Algunos registros fósiles obtenidos hasta el momento ya indicaban que las colas de los humanos habían desaparecido repentinamente, aunque el escaso número de muestras dificultaba sustentar claramente esta teoría. «Hablando geológicamente, tenemos muy pocos fósiles para decir con certeza que las colas desaparecieron repentinamente, en lugar de encogerse con el tiempo», dijo Jackson Spradley, paleontólogo de la Universidad de Carolina del Norte que ha dedicado gran parte de su carrera al estudio de la evolución humana. y simio, pero no participó en esta investigación. Spradley ve el descubrimiento en contraste con el pensamiento convencional sobre la evolución. «El cambio gradual es la forma en que normalmente presentamos el proceso evolutivo, y hallazgos como este sugieren que este ritmo lento no siempre ha ocurrido», dice.

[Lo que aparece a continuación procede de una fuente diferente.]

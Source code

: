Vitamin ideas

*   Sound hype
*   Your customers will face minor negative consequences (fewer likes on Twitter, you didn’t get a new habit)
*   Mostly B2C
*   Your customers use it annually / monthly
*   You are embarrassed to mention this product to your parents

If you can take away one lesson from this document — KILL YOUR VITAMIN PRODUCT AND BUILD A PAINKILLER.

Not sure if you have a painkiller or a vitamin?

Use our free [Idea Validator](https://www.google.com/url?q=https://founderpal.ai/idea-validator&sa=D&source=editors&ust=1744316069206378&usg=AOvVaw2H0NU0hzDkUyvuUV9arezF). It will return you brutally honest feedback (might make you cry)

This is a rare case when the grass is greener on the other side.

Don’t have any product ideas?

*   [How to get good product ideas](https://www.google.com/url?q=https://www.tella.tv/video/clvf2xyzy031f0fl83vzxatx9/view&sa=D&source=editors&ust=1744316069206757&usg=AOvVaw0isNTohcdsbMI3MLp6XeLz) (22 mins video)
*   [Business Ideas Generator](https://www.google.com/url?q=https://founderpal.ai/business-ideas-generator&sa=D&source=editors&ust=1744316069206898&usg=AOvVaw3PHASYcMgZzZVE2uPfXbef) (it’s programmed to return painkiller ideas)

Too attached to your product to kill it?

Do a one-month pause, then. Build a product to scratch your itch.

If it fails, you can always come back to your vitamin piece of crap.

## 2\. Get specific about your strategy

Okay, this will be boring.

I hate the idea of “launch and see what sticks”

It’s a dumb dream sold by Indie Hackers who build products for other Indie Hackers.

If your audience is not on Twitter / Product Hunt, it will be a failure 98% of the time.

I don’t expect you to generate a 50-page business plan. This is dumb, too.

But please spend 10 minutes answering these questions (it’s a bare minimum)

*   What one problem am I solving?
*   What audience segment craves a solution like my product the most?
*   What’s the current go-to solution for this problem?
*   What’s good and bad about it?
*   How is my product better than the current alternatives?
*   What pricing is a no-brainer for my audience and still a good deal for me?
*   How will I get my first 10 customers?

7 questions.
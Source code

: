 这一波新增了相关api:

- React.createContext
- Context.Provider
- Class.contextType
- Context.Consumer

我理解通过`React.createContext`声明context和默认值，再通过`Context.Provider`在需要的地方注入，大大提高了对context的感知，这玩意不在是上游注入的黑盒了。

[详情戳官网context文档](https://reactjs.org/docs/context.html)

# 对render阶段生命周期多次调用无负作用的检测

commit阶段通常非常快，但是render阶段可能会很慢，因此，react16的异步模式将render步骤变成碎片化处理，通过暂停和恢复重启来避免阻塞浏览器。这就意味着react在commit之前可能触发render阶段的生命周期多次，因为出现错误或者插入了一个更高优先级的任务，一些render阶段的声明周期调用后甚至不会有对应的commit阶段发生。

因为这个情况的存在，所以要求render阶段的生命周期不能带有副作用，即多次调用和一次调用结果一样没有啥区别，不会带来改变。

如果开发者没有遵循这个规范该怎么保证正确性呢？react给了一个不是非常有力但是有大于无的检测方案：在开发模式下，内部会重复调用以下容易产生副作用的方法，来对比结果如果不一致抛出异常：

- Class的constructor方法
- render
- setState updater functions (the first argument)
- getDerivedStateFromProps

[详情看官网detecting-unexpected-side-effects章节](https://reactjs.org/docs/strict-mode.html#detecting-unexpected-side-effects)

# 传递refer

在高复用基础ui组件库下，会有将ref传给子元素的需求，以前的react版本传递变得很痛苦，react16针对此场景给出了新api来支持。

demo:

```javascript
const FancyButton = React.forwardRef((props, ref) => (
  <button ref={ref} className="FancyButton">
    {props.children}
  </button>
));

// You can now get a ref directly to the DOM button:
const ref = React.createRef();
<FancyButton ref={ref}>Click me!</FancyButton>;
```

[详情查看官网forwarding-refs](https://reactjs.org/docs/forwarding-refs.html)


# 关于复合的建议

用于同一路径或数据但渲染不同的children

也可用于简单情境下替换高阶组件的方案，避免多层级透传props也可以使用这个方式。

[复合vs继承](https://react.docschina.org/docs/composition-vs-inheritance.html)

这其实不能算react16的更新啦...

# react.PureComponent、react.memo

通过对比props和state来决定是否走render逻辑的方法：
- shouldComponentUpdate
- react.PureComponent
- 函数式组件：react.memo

El cambio gradual es la forma en que normalmente presentamos el proceso evolutivo y descubrimientos como este sugieren que este ritmo lento no siempre ha ocurrido «.

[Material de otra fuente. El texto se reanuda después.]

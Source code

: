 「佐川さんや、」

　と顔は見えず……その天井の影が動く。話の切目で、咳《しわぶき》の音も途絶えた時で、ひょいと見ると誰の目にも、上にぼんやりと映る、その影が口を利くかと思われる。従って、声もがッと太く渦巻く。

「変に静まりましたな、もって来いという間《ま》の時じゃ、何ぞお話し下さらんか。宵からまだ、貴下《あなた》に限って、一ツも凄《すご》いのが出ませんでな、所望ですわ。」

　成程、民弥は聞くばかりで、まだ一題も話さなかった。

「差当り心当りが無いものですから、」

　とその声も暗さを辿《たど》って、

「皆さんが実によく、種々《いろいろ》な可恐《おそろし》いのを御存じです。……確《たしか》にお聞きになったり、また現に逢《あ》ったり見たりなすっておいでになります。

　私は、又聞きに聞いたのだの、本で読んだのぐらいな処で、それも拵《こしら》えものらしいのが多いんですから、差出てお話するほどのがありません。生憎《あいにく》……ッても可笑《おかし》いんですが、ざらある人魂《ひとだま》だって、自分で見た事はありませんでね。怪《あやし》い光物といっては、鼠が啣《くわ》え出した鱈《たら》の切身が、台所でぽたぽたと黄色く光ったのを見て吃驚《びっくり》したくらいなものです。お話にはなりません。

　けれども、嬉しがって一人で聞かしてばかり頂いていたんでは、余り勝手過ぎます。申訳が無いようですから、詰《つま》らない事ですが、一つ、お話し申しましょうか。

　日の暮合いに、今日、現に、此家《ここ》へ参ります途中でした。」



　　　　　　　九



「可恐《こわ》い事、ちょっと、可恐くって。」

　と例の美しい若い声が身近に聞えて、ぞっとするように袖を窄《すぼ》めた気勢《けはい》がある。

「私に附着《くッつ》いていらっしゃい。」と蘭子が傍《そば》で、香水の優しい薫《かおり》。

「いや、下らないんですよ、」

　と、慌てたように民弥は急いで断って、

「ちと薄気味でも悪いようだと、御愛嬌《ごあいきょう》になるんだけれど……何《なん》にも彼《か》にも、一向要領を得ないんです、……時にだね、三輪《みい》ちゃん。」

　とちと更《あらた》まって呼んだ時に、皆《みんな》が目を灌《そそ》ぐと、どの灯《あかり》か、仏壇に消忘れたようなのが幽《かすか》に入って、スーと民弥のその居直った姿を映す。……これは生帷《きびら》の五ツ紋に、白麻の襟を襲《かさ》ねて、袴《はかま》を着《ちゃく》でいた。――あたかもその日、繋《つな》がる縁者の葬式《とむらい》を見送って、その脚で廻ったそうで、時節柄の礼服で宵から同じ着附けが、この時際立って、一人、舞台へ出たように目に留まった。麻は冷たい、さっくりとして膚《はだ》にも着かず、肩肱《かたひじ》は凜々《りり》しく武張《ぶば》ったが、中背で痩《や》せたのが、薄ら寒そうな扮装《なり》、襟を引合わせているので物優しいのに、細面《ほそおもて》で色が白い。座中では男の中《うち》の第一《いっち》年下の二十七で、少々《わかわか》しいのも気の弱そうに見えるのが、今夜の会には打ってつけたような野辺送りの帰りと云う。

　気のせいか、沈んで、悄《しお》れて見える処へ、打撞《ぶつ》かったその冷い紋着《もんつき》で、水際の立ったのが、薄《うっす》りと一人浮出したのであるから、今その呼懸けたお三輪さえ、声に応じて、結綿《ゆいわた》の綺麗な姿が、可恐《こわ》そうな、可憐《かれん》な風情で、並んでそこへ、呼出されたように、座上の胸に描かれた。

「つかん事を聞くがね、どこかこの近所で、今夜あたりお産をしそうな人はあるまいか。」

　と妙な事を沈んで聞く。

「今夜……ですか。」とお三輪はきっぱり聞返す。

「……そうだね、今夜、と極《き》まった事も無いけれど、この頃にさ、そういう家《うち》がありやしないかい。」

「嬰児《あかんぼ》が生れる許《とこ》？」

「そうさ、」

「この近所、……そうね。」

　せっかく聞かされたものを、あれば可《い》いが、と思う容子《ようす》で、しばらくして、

Jackson Spradley, paleontólogo de la Universidad de Carolina del Norte.

Xia cree que el estudio puede ser fundamental para verificar la evolución genética de la cola y los estilos de locomoción en los homínidos, así como para ayudar a comprender las causas de un defecto humano congénito, como la espina bífida. “Este descubrimiento también proporciona un nuevo marco para comprender cómo los transposones podrían afectar la evolución humana. Aproximadamente la mitad de los genomas humanos son estos «genes saltarines», que claramente dieron forma a la evolución de nuestros antepasados. Es posible que encontremos una nueva forma de descifrar este complicado proceso ”, concluye el experto.

Lo que aún se desconoce es por qué esta mutación se convirtió en la dominante. «La mayoría de las hipótesis sobre la pérdida de la cola se centran en el aumento del tamaño corporal de nuestros antepasados ​​en comparación con los monos y las diferencias de locomoción que acompañan a ese cuerpo más grande», explica Spradley. Un cuerpo más grande y menos ágil forzaría un cambio en la forma en que nuestros antepasados ​​trepaban a los árboles, haciendo que el equilibrio extra que ofrece la cola sea menos importante y haciendo que la cola juegue un papel secundario. Aun así, el investigador cree que se necesitará más trabajo para responder a esta pregunta.